There are many good and praise-worthy things in this health care bill: help
for those with pre-existing conditions, guaranteed coverage for children,
money for community health centers, and expansion of Medicaid and SCHIP. But
there is also cause for serious concern. Never before has the government
mandated that its citizens pay directly to private corporations almost as
much as they do in federal taxes, especially when those corporations have
been granted unregulated monopolies.
This bill fundamentally shifts the relationships of governance in order to
achieve its objectives. It was hard to reconcile the President's campaign
against the evils of the insurance industry with a solution of "corporate
tithing" that drives millions of people onto their rolls. We have empowered
another quasi-governmental, "too big to fail" industry with alarming
nonchalance.
Over the course of the past year, it was exciting to take part in covering
the health care debate as online journalists, watching "new media" mature as
we all explored new ways to deliver information beat-by-beat to our
audiences. At the same time, we witnessed a political process that could not
keep pace with the depth and intensity of this coverage. Myths were exploded
almost as quickly as they were generated. In the end, it was not a lack of
60 votes or 50 votes that caused the President to break faith with his
supporters and sacrifice the public option, it was a lack of political will.
We saw in the last days what President Obama was capable of when he truly
put the force of his political skill behind an effort. But as time wore on,
the mountain of data unearthed could lead to only one conclusion: this bill,
with its eerie similarities to a plan written by insurance industry
lobbyists in 2008, was what the president wanted.
Rather than use his talents to rein in corporate interests, as he promised
on the campaign trail, the President used his office to shield them from
accountability. This was our chance to weaken them, and the Americans that
Obama inspired with his message of change would have fought like hell by his
side to do just that. Sadly, that opportunity was squandered. President
Obama made himself the defender of the corporate interest problem that we
still need to overcome. Perhaps that is the best that can be achieved
within our current system. If so, that is a sobering reality.
This bill is a first step, not the last. The Democrats must fix this bill
while they still have the chance. Before they leave Americans at the mercy
of the system they have created, it is imperative that they address the
issues of cost control, the dangerously weak enforcement mechanisms, and the
anti-trust exemption for insurance companies.
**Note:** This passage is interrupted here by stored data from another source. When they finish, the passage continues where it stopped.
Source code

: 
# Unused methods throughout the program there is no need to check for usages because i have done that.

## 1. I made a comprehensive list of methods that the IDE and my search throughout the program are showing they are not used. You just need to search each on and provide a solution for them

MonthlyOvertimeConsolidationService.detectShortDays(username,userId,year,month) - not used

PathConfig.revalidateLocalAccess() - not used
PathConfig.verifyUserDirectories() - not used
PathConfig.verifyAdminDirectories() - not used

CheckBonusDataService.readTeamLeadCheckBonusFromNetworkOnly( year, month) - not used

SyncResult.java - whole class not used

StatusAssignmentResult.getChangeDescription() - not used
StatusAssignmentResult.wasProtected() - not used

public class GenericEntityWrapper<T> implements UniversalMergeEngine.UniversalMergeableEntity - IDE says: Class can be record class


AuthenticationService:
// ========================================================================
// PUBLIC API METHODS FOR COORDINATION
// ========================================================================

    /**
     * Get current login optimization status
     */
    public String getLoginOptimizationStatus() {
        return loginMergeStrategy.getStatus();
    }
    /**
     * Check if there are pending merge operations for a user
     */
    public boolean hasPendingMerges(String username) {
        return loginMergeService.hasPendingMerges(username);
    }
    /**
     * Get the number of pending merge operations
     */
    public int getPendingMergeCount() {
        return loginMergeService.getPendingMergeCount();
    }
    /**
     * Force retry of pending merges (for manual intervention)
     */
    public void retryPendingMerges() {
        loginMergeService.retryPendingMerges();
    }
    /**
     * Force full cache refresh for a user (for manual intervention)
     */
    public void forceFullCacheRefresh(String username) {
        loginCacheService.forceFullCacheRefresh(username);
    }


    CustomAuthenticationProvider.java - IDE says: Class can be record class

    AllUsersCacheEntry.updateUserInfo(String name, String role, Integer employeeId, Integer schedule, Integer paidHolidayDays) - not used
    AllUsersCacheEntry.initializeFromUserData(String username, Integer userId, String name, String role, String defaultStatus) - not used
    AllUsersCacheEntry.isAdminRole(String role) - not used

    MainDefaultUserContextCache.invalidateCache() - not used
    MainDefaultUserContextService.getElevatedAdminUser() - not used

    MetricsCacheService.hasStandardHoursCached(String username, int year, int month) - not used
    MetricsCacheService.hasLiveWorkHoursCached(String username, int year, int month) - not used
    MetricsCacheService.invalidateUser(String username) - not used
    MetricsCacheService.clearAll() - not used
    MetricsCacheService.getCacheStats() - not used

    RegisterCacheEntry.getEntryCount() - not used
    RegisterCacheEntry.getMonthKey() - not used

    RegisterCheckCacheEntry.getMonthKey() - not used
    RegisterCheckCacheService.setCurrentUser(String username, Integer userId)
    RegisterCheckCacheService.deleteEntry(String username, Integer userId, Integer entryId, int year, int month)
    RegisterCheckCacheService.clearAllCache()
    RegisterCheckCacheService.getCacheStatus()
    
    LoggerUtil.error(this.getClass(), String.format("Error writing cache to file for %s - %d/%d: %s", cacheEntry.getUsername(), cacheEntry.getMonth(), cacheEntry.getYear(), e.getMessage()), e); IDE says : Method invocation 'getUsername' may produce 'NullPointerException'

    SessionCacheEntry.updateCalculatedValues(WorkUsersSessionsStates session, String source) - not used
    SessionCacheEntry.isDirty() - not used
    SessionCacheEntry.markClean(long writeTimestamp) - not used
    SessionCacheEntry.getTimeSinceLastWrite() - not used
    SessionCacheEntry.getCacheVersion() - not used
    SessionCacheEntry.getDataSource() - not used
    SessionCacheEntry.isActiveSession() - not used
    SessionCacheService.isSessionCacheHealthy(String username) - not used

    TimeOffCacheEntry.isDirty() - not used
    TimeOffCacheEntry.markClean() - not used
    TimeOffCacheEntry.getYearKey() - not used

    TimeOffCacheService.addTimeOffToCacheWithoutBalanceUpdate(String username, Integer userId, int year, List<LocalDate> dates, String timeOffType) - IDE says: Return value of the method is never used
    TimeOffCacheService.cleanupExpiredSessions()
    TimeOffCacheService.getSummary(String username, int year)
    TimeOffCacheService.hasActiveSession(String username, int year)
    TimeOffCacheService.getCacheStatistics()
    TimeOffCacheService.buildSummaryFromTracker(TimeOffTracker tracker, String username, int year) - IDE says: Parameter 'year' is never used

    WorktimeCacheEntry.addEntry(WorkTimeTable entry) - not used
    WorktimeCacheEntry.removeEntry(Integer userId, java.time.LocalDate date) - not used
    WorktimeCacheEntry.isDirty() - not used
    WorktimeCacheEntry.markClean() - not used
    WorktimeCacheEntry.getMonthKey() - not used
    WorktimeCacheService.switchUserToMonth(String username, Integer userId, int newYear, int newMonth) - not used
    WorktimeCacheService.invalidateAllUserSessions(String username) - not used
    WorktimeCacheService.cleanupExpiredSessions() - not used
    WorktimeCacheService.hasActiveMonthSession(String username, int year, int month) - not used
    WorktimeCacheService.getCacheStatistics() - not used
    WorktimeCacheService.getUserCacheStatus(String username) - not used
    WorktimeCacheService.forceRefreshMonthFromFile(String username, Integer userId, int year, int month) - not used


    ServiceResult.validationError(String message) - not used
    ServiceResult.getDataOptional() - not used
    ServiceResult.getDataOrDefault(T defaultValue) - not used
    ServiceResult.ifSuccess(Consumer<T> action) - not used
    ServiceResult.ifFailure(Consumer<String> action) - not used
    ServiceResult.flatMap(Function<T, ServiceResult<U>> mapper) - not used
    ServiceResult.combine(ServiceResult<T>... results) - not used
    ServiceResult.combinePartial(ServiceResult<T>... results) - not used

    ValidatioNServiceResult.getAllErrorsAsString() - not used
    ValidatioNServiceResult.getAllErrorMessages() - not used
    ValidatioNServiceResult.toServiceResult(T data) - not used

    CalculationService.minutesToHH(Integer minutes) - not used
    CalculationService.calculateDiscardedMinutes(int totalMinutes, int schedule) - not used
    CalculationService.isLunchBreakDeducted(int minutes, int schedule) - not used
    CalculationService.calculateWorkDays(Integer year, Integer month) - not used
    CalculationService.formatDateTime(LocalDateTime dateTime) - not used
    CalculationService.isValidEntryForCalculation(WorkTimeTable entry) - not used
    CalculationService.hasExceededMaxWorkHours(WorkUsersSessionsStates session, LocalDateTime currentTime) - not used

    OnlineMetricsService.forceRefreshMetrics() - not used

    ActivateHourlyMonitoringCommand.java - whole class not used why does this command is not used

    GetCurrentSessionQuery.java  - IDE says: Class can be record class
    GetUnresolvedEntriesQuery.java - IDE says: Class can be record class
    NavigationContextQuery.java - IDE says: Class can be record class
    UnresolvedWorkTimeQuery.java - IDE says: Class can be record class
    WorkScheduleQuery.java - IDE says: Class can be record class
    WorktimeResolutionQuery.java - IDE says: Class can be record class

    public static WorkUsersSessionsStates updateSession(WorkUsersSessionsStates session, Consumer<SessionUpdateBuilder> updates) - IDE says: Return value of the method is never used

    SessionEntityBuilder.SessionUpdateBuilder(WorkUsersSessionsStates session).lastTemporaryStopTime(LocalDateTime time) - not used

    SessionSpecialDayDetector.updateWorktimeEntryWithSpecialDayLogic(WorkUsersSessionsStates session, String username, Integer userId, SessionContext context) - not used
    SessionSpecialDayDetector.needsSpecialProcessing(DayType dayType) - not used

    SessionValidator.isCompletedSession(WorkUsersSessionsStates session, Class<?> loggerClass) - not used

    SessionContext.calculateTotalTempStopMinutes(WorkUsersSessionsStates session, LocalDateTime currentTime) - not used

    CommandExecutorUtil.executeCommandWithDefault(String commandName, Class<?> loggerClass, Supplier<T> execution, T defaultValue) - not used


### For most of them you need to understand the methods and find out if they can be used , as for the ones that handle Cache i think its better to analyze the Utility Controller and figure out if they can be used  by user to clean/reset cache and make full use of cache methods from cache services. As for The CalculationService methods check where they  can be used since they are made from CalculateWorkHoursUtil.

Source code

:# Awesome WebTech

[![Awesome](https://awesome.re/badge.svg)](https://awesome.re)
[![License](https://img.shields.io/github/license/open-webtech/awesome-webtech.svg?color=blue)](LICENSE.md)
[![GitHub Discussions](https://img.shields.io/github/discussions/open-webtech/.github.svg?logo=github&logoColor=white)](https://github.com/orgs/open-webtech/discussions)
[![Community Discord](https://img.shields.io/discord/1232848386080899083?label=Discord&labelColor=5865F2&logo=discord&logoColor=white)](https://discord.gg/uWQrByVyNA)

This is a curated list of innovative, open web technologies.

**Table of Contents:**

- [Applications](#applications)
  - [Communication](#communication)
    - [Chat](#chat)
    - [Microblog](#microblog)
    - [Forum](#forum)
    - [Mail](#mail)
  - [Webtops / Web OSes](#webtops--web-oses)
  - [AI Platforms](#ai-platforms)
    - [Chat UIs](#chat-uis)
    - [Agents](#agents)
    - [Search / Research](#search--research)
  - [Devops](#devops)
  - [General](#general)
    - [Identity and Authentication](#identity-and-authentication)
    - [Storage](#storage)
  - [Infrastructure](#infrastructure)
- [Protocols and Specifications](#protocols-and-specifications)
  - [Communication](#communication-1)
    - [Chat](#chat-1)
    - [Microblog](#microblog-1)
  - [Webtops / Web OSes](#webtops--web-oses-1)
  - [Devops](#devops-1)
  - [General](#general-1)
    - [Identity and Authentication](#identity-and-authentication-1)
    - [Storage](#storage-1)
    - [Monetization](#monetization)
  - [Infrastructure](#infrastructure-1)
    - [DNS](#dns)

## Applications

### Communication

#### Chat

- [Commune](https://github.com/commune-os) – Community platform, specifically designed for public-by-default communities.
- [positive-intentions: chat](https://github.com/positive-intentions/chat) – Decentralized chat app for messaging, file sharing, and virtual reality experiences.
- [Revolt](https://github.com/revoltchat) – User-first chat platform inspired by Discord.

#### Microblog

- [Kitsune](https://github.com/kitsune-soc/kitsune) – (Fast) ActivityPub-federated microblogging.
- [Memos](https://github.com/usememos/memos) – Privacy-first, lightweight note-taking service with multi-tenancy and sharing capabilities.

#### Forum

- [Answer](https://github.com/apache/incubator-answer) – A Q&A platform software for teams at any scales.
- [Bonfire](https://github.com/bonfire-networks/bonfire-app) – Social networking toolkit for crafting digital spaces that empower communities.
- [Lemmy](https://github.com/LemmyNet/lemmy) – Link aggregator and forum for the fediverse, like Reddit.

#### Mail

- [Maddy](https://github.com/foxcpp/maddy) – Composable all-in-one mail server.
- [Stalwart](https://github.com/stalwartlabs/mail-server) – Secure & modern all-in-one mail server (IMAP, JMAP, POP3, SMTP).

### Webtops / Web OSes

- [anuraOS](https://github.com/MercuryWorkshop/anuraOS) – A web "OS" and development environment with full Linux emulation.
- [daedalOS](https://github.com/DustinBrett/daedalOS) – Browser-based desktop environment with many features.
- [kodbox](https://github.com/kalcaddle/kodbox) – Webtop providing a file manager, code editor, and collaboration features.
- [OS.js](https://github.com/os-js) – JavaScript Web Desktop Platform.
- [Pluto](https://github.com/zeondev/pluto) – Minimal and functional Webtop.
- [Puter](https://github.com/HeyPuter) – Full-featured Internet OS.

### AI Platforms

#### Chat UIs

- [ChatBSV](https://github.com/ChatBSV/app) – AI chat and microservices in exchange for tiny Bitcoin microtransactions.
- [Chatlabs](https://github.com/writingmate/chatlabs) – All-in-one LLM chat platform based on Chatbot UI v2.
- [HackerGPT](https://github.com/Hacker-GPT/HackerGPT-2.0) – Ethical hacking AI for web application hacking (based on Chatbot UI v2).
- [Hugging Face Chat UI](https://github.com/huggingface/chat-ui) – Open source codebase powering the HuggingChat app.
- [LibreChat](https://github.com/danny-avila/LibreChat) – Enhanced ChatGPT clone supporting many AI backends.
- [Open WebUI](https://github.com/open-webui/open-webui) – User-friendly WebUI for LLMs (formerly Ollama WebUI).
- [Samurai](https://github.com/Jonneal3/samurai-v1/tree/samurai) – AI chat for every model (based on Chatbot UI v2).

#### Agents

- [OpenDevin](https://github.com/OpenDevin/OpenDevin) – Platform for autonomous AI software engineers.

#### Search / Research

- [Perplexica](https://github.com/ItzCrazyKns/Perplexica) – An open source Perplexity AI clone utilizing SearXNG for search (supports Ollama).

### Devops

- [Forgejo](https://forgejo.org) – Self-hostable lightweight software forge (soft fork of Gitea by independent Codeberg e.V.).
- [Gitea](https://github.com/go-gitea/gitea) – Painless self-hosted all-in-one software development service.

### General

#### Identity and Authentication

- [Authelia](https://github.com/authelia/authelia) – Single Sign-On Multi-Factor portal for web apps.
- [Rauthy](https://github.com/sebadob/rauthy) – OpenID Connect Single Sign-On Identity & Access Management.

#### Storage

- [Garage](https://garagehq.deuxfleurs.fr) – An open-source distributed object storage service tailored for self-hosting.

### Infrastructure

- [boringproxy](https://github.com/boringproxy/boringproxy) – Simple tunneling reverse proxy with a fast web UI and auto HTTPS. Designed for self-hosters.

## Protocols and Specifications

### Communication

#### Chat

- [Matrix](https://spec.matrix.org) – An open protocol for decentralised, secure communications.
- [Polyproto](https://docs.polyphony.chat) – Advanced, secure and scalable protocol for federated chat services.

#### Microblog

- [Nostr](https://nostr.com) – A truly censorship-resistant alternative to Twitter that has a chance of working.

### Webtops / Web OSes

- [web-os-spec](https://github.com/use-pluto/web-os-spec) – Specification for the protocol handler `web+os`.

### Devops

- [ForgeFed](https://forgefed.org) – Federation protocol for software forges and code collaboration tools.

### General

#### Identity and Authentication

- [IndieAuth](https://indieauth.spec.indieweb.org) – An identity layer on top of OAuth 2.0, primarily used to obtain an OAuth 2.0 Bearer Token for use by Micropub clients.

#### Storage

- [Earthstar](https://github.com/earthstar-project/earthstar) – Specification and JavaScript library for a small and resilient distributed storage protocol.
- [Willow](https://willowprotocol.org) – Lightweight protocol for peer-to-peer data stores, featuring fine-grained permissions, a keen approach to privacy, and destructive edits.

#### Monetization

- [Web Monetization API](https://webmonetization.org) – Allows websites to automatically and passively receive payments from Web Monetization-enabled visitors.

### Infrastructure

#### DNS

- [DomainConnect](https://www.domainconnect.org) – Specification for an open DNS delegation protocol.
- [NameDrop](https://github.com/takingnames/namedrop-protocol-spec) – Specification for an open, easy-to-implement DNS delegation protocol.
Even a single, solitary Senator can begin that process immediately by
introducing a public option amendment when the Senate takes up the
reconciliation bill later this week. Now that the health care bill has
passed, there is no need to worry that this move could endanger the overall
package. The Senate should also consider the bill ending the anti-trust
exemption for insurance companies already passed by the House. And when
Congress takes up immigration reform, we hope that they provide for the
health care needs of immigrants, a need too quickly cast aside in the face
of right wing demagoguery.
We also hope that the Democratic party recalls that preserving abortion
rights is a plank in the party platform. Unfortunately, with this
legislation, women's reproductive rights were sacrificed for corporate
profits. There's no other way to say it. And the party alone is not to
blame. It could not have happened without the cooperation of pro-choice
groups, who failed to mobilize and did little but issue press releases and
fundraise in the wake of the biggest assault on women's reproductive rights
in 35 years. Their complete capitulation is symptomatic of the crisis that
the passage of this bill has triggered on the left. Liberal interest groups
across the board sacrificed the interests of their members, and, in the end,
acted as little more than enforcers for PhRMA and the insurance companies,
or sat mute in exchange for personal sinecures and carve-outs.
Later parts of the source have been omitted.